## The task:
Every line below that holds the string "console" should be copied out.

Provided records: Begin

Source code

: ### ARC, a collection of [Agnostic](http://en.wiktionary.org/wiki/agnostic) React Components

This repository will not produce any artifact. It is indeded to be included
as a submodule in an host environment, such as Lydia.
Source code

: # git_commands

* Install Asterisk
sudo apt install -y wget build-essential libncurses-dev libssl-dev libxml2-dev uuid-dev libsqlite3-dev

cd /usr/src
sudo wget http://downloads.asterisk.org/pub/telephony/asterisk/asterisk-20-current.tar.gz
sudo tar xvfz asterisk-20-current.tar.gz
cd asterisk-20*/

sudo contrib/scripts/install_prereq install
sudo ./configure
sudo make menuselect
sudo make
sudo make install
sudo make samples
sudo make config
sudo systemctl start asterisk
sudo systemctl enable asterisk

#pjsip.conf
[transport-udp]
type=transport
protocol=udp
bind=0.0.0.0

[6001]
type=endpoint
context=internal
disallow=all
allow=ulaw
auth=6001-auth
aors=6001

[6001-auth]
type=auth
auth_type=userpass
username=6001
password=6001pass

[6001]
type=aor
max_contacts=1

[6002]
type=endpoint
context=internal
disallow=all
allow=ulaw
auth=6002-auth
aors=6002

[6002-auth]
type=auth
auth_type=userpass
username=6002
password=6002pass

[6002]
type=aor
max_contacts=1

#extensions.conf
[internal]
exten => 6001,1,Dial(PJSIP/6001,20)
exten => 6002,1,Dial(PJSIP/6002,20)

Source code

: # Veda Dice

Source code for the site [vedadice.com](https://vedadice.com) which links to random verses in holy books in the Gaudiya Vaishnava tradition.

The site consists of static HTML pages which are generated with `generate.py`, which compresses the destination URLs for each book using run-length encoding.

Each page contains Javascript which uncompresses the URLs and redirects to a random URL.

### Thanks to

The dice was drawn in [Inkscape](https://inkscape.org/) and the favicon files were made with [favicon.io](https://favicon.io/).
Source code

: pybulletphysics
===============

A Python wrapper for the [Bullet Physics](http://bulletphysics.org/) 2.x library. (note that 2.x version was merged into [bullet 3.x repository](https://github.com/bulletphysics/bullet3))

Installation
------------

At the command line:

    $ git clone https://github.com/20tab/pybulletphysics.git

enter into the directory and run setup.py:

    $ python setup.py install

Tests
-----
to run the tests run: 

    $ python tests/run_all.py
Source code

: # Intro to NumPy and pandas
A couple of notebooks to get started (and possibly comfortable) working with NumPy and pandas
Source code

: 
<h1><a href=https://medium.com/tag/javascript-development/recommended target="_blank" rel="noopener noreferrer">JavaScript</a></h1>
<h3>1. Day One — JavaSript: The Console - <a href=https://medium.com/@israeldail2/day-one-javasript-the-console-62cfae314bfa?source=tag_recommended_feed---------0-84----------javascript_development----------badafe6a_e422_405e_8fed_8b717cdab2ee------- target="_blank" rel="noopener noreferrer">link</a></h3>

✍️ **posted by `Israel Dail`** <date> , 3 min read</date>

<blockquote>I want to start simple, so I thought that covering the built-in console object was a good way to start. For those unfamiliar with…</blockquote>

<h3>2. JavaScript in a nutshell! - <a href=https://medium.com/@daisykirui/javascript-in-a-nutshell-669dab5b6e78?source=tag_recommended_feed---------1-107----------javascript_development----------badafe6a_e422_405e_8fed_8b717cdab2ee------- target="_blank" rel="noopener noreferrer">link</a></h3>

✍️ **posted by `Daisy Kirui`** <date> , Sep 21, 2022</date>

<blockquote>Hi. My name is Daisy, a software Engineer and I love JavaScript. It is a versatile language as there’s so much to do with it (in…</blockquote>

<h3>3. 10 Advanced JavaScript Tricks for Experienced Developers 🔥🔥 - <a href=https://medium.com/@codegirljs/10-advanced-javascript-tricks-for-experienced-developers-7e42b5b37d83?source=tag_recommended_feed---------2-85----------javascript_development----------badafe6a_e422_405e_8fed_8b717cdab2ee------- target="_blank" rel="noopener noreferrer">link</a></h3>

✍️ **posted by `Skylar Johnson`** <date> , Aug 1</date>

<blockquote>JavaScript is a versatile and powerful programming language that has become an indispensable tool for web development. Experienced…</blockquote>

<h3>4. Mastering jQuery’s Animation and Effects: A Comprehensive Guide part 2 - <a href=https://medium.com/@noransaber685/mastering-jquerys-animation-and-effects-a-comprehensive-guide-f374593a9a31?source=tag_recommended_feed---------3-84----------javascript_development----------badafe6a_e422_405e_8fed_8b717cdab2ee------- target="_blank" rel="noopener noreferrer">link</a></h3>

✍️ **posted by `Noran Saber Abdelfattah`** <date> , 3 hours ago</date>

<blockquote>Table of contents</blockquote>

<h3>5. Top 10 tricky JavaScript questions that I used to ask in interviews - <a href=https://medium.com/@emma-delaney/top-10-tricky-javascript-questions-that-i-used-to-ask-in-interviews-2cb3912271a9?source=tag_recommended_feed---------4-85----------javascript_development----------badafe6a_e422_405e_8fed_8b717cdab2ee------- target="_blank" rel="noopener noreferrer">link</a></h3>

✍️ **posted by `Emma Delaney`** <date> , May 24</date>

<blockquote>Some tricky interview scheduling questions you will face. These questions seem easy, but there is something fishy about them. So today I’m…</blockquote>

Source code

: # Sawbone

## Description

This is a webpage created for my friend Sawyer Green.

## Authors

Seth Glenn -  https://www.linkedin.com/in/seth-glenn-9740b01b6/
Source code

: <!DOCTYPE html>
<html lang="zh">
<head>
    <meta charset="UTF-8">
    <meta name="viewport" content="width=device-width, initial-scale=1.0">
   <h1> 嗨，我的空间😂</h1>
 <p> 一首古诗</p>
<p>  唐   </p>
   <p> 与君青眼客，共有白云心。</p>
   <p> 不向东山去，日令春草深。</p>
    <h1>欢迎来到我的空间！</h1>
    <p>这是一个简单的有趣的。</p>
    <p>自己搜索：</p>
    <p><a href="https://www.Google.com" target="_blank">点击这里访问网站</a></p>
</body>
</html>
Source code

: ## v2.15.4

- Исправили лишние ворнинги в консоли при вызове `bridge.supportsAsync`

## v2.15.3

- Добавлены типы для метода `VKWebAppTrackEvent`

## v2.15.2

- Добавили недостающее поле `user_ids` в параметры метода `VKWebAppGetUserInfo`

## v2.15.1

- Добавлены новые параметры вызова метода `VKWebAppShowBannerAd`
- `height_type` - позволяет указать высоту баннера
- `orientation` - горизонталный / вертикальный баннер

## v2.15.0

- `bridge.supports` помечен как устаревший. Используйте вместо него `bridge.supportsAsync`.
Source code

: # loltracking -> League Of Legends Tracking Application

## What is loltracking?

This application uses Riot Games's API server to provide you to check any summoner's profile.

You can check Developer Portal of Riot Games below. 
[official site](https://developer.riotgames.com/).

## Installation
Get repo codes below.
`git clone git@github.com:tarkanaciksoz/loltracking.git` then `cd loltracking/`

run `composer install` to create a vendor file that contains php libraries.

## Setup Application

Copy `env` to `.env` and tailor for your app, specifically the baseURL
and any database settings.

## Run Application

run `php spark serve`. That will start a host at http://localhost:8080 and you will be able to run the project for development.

Provided records: End

## Solved exercise:
<h3>1. Day One — JavaSript: The Console - <a href=https://medium.com/@israeldail2/day-one-javasript-the-console-62cfae314bfa?source=tag_recommended_feed---------0-84----------javascript_development----------badafe6a_e422_405e_8fed_8b717cdab2ee------- target="_blank" rel="noopener noreferrer">link</a></h3>
<blockquote>I want to start simple, so I thought that covering the built-in console object was a good way to start. For those unfamiliar with…</blockquote>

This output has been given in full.